▶ [Brief] To answer, print the line containing "wc process plugin" and each line after it in the listing below, exactly as they stand.

▶ [Input records]
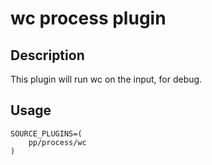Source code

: # wc process plugin

## Description

This plugin will run wc on the input, for debug.

## Usage

```
SOURCE_PLUGINS=(
    pp/process/wc
)
```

▶ [Final answer]
: # wc process plugin

## Description

This plugin will run wc on the input, for debug.

## Usage

```
SOURCE_PLUGINS=(
    pp/process/wc
)
```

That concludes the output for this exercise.